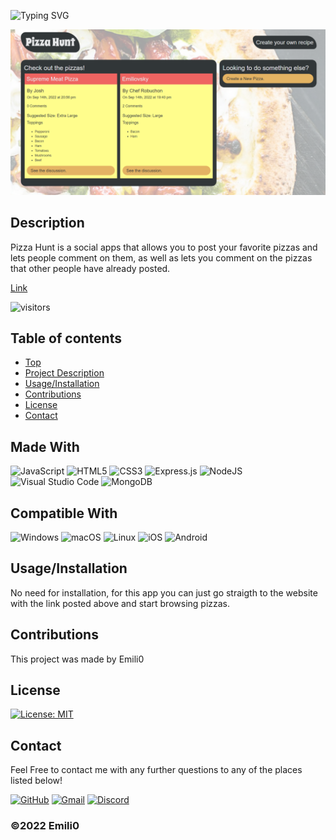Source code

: 
  ![Typing SVG](https://readme-typing-svg.herokuapp.com?font=Roboto+Condensed&size=30&pause=2000&color=fffd8c&width=435&lines=Pizza+Hunt;By+Emili0)

  ![Project Img](/public/assets/images/readmeIMG.png)
  
  ## Description
  Pizza Hunt is a social apps that allows you to post your favorite pizzas and lets people comment on them, as well as lets you comment on the pizzas that other people have already posted.

  [Link](https://lepizza-hunt.herokuapp.com/)

  ![visitors](https://visitor-badge.glitch.me/badge?page_id=Emilioeth.Pizza+Hunt&left_color=blue&right_color=blue)

  ## Table of contents
  - [Top](#)
  - [Project Description](#Description)
  - [Usage/Installation](#Usage/Installation)
  - [Contributions](#Contributions)
  - [License](#License)
  - [Contact](#Contact)

  ## Made With
  ![JavaScript](https://img.shields.io/badge/javascript-%23323330.svg?style=for-the-badge&logo=javascript&logoColor=%23F7DF1E)
      ![HTML5](https://img.shields.io/badge/html5-%23E34F26.svg?style=for-the-badge&logo=html5&logoColor=white)
      ![CSS3](https://img.shields.io/badge/css3-%231572B6.svg?style=for-the-badge&logo=css3&logoColor=white)
      ![Express.js](https://img.shields.io/badge/express.js-%23404d59.svg?style=for-the-badge&logo=express&logoColor=%2361DAFB)
      ![NodeJS](https://img.shields.io/badge/node.js-6DA55F?style=for-the-badge&logo=node.js&logoColor=white)
      ![Visual Studio Code](https://img.shields.io/badge/Visual%20Studio%20Code-0078d7.svg?style=for-the-badge&logo=visual-studio-code&logoColor=white)
      ![MongoDB](https://img.shields.io/badge/MongoDB-%234ea94b.svg?style=for-the-badge&logo=mongodb&logoColor=white)
      

  ## Compatible With
  ![Windows](https://img.shields.io/badge/Windows-0078D6?style=for-the-badge&logo=windows&logoColor=white)
      ![macOS](https://img.shields.io/badge/mac%20os-000000?style=for-the-badge&logo=macos&logoColor=F0F0F0)
      ![Linux](https://img.shields.io/badge/Linux-FCC624?style=for-the-badge&logo=linux&logoColor=black)
      ![iOS](https://img.shields.io/badge/iOS-000000?style=for-the-badge&logo=ios&logoColor=white)
      ![Android](https://img.shields.io/badge/Android-3DDC84?style=for-the-badge&logo=android&logoColor=white)
      

  ## Usage/Installation
  

  No need for installation, for this app you can just go straigth to the website with the link posted above and start browsing pizzas.

  ## Contributions
  This project was made by Emili0

  ## License
  [![License: MIT](https://img.shields.io/badge/License-MIT-blue.svg)](https://opensource.org/licenses/MIT)

  ## Contact
  Feel Free to contact me with any further questions to any of the places listed below!

  [![GitHub](https://img.shields.io/badge/github-%23121011.svg?style=for-the-badge&logo=github&logoColor=white)](https://github.com/Emilioeth)
  [![Gmail](https://img.shields.io/badge/Gmail-D14836?style=for-the-badge&logo=gmail&logoColor=white)](mailto:web@emili0.com)
  [![Discord](https://img.shields.io/badge/Emili0-%237289DA.svg?style=for-the-badge&logo=discord&logoColor=white)](https://discordapp.com/users/345388388951654400/)

  ### ©️2022 Emili0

+---+

▶ DIRECTIONS FOR THIS TASK:
Although the records contain pictures, return only their text, exactly as written.

▶ ANSWER SPACE:
Source code

: 
  ![Typing SVG](https://readme-typing-svg.herokuapp.com?font=Roboto+Condensed&size=30&pause=2000&color=fffd8c&width=435&lines=Pizza+Hunt;By+Emili0)

  ![Project Img](/public/assets/images/readmeIMG.png)
  
  ## Description
  Pizza Hunt is a social apps that allows you to post your favorite pizzas and lets people comment on them, as well as lets you comment on the pizzas that other people have already posted.

  [Link](https://lepizza-hunt.herokuapp.com/)

  ![visitors](https://visitor-badge.glitch.me/badge?page_id=Emilioeth.Pizza+Hunt&left_color=blue&right_color=blue)

  ## Table of contents
  - [Top](#)
  - [Project Description](#Description)
  - [Usage/Installation](#Usage/Installation)
  - [Contributions](#Contributions)
  - [License](#License)
  - [Contact](#Contact)

  ## Made With
  ![JavaScript](https://img.shields.io/badge/javascript-%23323330.svg?style=for-the-badge&logo=javascript&logoColor=%23F7DF1E)
      ![HTML5](https://img.shields.io/badge/html5-%23E34F26.svg?style=for-the-badge&logo=html5&logoColor=white)
      ![CSS3](https://img.shields.io/badge/css3-%231572B6.svg?style=for-the-badge&logo=css3&logoColor=white)
      ![Express.js](https://img.shields.io/badge/express.js-%23404d59.svg?style=for-the-badge&logo=express&logoColor=%2361DAFB)
      ![NodeJS](https://img.shields.io/badge/node.js-6DA55F?style=for-the-badge&logo=node.js&logoColor=white)
      ![Visual Studio Code](https://img.shields.io/badge/Visual%20Studio%20Code-0078d7.svg?style=for-the-badge&logo=visual-studio-code&logoColor=white)
      ![MongoDB](https://img.shields.io/badge/MongoDB-%234ea94b.svg?style=for-the-badge&logo=mongodb&logoColor=white)
      

  ## Compatible With
  ![Windows](https://img.shields.io/badge/Windows-0078D6?style=for-the-badge&logo=windows&logoColor=white)
      ![macOS](https://img.shields.io/badge/mac%20os-000000?style=for-the-badge&logo=macos&logoColor=F0F0F0)
      ![Linux](https://img.shields.io/badge/Linux-FCC624?style=for-the-badge&logo=linux&logoColor=black)
      ![iOS](https://img.shields.io/badge/iOS-000000?style=for-the-badge&logo=ios&logoColor=white)
      ![Android](https://img.shields.io/badge/Android-3DDC84?style=for-the-badge&logo=android&logoColor=white)
      

  ## Usage/Installation
  

  No need for installation, for this app you can just go straigth to the website with the link posted above and start browsing pizzas.

  ## Contributions
  This project was made by Emili0

  ## License
  [![License: MIT](https://img.shields.io/badge/License-MIT-blue.svg)](https://opensource.org/licenses/MIT)

  ## Contact
  Feel Free to contact me with any further questions to any of the places listed below!

  [![GitHub](https://img.shields.io/badge/github-%23121011.svg?style=for-the-badge&logo=github&logoColor=white)](https://github.com/Emilioeth)
  [![Gmail](https://img.shields.io/badge/Gmail-D14836?style=for-the-badge&logo=gmail&logoColor=white)](mailto:web@emili0.com)
  [![Discord](https://img.shields.io/badge/Emili0-%237289DA.svg?style=for-the-badge&logo=discord&logoColor=white)](https://discordapp.com/users/345388388951654400/)

  ### ©️2022 Emili0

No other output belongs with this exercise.